• _What the task asks_:
Only the lines from the one containing "the length scale)." through the final line of the entries below are wanted, each copied exactly.
=== Supplied records ===
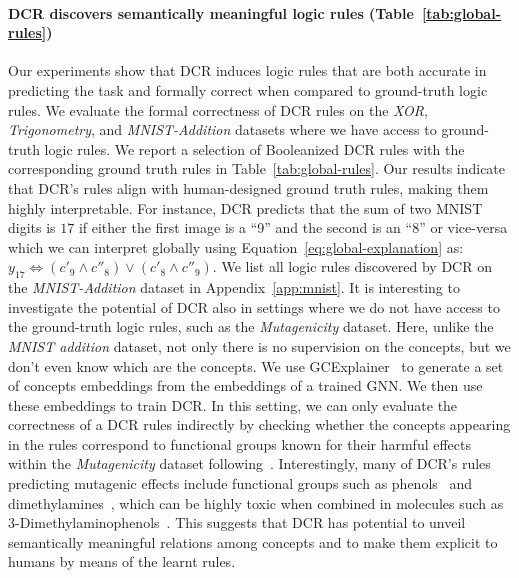 \paragraph{DCR discovers semantically meaningful logic rules (Table~\ref{tab:global-rules})}
Our experiments show that DCR induces logic rules that are both accurate in predicting the task and formally correct when compared to ground-truth logic rules. We evaluate the formal correctness of DCR rules on the \emph{XOR}, \emph{Trigonometry}, and \emph{MNIST-Addition} datasets where we have access to ground-truth logic rules. We report a selection of Booleanized DCR rules with the corresponding ground truth rules in Table~\ref{tab:global-rules}. 
Our results indicate that DCR's rules align with human-designed ground truth rules, making them highly interpretable. For instance, DCR predicts that the sum of two MNIST digits is $17$ if either the first image is a 
``9''
and the second is an 
``8''
 or vice-versa which we can interpret globally using Equation~\ref{eq:global-explanation} as: $y_{17} \Leftrightarrow (c'_9 \land  c''_8) \vee (c'_8 \land  c''_9)$. We list all logic rules discovered by DCR on the \emph{MNIST-Addition} dataset in Appendix~\ref{app:mnist}.
It is interesting to investigate the potential of DCR also in settings where we do not have access to the ground-truth logic rules, such as the \emph{Mutagenicity} dataset. Here, unlike the \textit{MNIST addition} dataset, not only
there is no supervision on the concepts, but we don't even know which are the concepts.
We use GCExplainer~\cite{magister2021gcexplainer} to generate a set of concepts embeddings from the embeddings of a trained GNN. We then use these embeddings to train DCR.
In this setting, we can only evaluate the correctness of a DCR rules indirectly by checking whether the concepts appearing in the rules correspond to functional groups known for their harmful effects within the \emph{Mutagenicity} dataset following~\citet{ying2019gnnexplainer}. Interestingly, many of DCR's rules predicting mutagenic effects include functional groups such as phenols~\cite{hattenschwiler2000role} and dimethylamines~\cite{acgih2016american}, which can be highly toxic when combined in molecules such as \mbox{3-Dimethylaminophenols}~\cite{sabry2011synthesis}. This suggests that DCR has potential to unveil semantically meaningful relations among concepts and to make them explicit to humans by means of the learnt rules. 
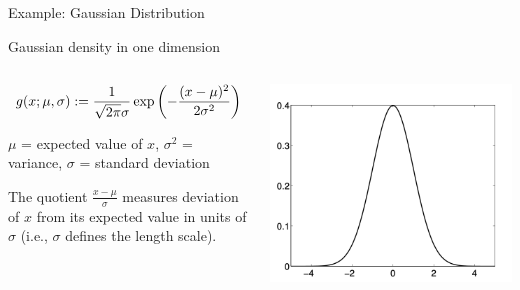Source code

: \documentclass[10pt]{beamer}
\begin{document}
\begin{frame}{Example: Gaussian Distribution}

\begin{sblock}{Gaussian density in one dimension}
\begin{columns}
\begin{column}{.55\textwidth}
\footnotesize
\[ g(x; \mu, \sigma) := \displaystyle\frac{1}{\sqrt{2 \pi} \sigma} \exp \bigg( { - \displaystyle\frac{(x-\mu)^2}{2 \sigma^2}} \bigg) \]
\begin{compactitem}
\item $\mu$ = expected value of $x$, $\sigma^2$ = variance, $\sigma$ =  standard deviation
\item The quotient $\frac{x - \mu}{\sigma}$ measures deviation of $x$ from its expected value in units of $\sigma$ (i.e., $\sigma$ defines the length scale).
\end{compactitem}
\end{column}
\begin{column}{.3\textwidth}
\includegraphics[width=\textwidth]{images/gaussian_1d}
\end{column}
\end{columns}
\end{sblock}


\end{frame}
\end{document}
===
• _Result_:
\item The quotient $\frac{x - \mu}{\sigma}$ measures deviation of $x$ from its expected value in units of $\sigma$ (i.e., $\sigma$ defines the length scale).
\end{compactitem}
\end{column}
\begin{column}{.3\textwidth}
\includegraphics[width=\textwidth]{images/gaussian_1d}
\end{column}
\end{columns}
\end{sblock}


\end{frame}
\end{document}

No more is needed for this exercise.